Uber has spent the past two years locking in partnerships with autonomous vehicle technology companies, covering the spectrum of how self-driving systems can be applied to the physical world. The ride-hailing giant has partnered with more than 18 companies globally, across ride-hailing, delivery, and trucking. In this year alone, it has announced deals with Ann Arbor, Michigan-based May Mobility Volkswagen, as well as Chinese self-driving firms Momenta, WeRide, and Baidu.
Uber’s most high-profile partnership in the U.S. — and one that is commercially operating today — is with Waymo. The companies offer a “Waymo on Uber” service in Austin and Atlanta.
This deal illustrates just how much money Uber is willing to invest in hopes of tapping into, and even dominating, the burgeoning autonomous vehicle market.
The agreement is also validation for Nuro, which has raised more than $2 billion from high-profile investors since it was founded in 2016. The startup initially focused on applying its AV tech to a fleet of low-speed, on-road delivery bots, which it had developed. But the company burned through its cash reserves, and after facing difficult capital markets, conducted multiple rounds of layoffs in 2022 and 2023.

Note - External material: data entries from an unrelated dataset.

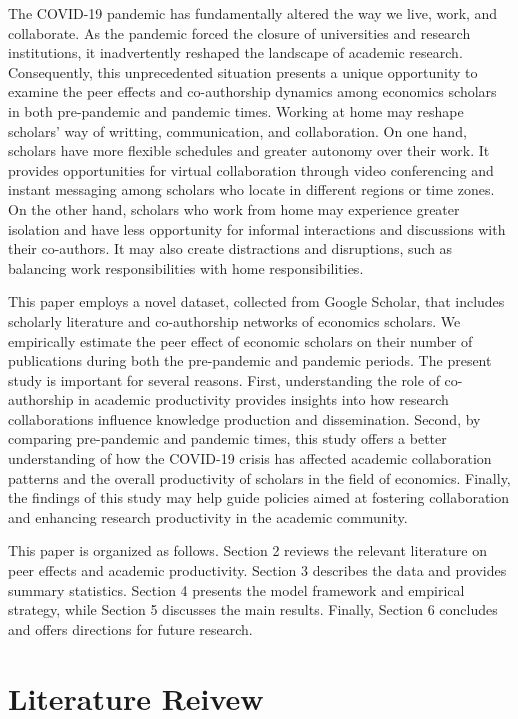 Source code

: The COVID-19 pandemic has fundamentally altered the way we live, work, and collaborate. As the pandemic forced the closure of universities and research institutions, it inadvertently reshaped the landscape of academic research. Consequently, this unprecedented situation presents a unique opportunity to examine the peer effects and co-authorship dynamics among economics scholars in both pre-pandemic and pandemic times. Working at home may reshape scholars' way of writting, communication, and collaboration. On one hand, scholars have more flexible schedules and greater autonomy over their work. It provides opportunities for virtual collaboration through video conferencing and instant messaging among scholars who locate in different regions or time zones. On the other hand, scholars who work from home may experience greater isolation and have less opportunity for informal interactions and discussions with their co-authors. It may also create distractions and disruptions, such as balancing work responsibilities with home responsibilities. 

This paper employs a novel dataset, collected from Google Scholar, that includes scholarly literature and co-authorship networks of economics scholars. We empirically estimate the peer effect of economic scholars on their number of publications during both the pre-pandemic and pandemic periods. The present study is important for several reasons. First, understanding the role of co-authorship in academic productivity provides insights into how research collaborations influence knowledge production and dissemination. Second, by comparing pre-pandemic and pandemic times, this study offers a better understanding of how the COVID-19 crisis has affected academic collaboration patterns and the overall productivity of scholars in the field of economics. Finally, the findings of this study may help guide policies aimed at fostering collaboration and enhancing research productivity in the academic community.

This paper is organized as follows. Section 2 reviews the relevant literature on peer effects and academic productivity. Section 3 describes the data and provides summary statistics. Section 4 presents the model framework and empirical strategy, while Section 5 discusses the main results. Finally, Section 6 concludes and offers directions for future research.

\section{Literature Reivew}

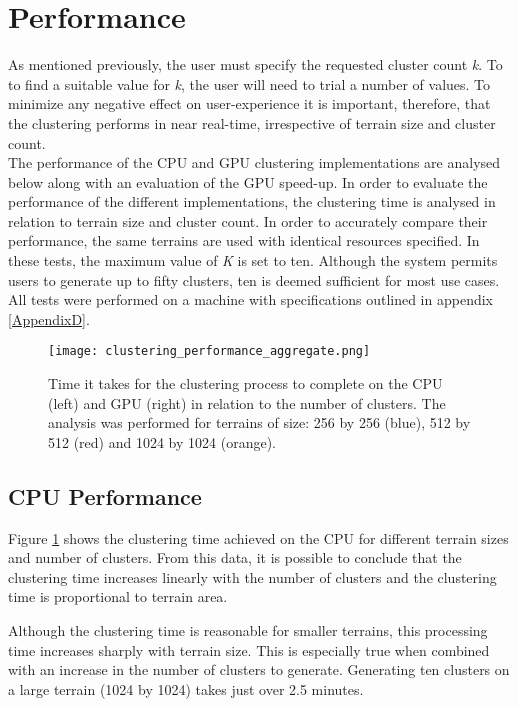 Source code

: \section{Performance}

As mentioned previously, the user must specify the requested cluster count \textit{k}. To to find a suitable value for \textit{k}, the user will need to trial a number of values. To minimize any negative effect on user-experience it is important, therefore, that the clustering performs in near real-time, irrespective of terrain size and cluster count.\\

The performance of the CPU and GPU clustering implementations are analysed below along with an evaluation of the GPU speed-up. In order to evaluate the performance of the different implementations, the clustering time is analysed in relation to terrain size and cluster count. In order to accurately compare their performance, the same terrains are used with identical resources specified. In these tests, the maximum value of \textit{K} is set to ten. Although the system permits users to generate up to fifty clusters, ten is deemed sufficient for most use cases. All tests were performed on a machine with specifications outlined in appendix \ref{AppendixD}.

\begin{figure}
\center
	\texttt{[image: clustering\_performance\_aggregate.png]}
	\caption{ Time it takes for the clustering process to complete on the CPU (left) and GPU (right) in relation to the number of clusters. The analysis was performed for terrains of size: 256 by 256 (blue), 512 by 512 (red) and 1024 by 1024 (orange).}	
	\label{fig:aggregate_clustering_performance}
\end{figure}

\subsection{CPU Performance}

Figure \ref{fig:aggregate_clustering_performance} shows the clustering time achieved on the CPU for different terrain sizes and number of clusters. From this data, it is possible to conclude that the clustering time increases linearly with the number of clusters and the clustering time is proportional to terrain area.

Although the clustering time is reasonable for smaller terrains, this processing time increases sharply with terrain size. This is especially true when combined with an increase in the number of clusters to generate. Generating ten clusters on a large terrain (1024 by 1024) takes just over 2.5 minutes.

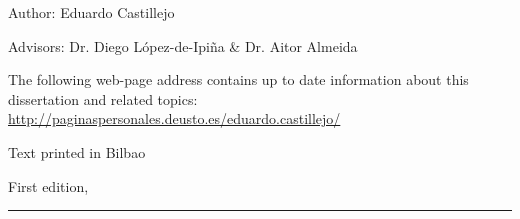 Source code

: 
\thispagestyle{empty}

\hfill

\vfill

\medskip






Author: Eduardo Castillejo

Advisors: Dr. Diego {López-de-Ipiña} \& Dr. Aitor Almeida



\vfill

\vfill

\noindent
The following web-page address contains up to date information about this 
dissertation and related topics: \\
\url{http://paginaspersonales.deusto.es/eduardo.castillejo/}


\noindent
Text printed in Bilbao

\noindent
First edition, 
\monthname \ \the\year

\vspace{1cm}
\hrule
\bigskip

\cleardoublepage

%
%
%
%
%
%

Last year, Nuro pivoted its business strategy to focus more on the startup’s core autonomous driving technology. It ditched the low-speed delivery model and set out to license its autonomous vehicle technology to automakers and mobility providers, like ride-hail and delivery companies. The decision to only focus on developing and licensing the AV system allowed Nuro to extend its runway from 1.5 years to 3.5 years, the company said at the time.
But the company still needed a licensing deal to prove its shift. The Uber agreement, along with several others in the works, according to Ferguson, suggests the pivot is paying off.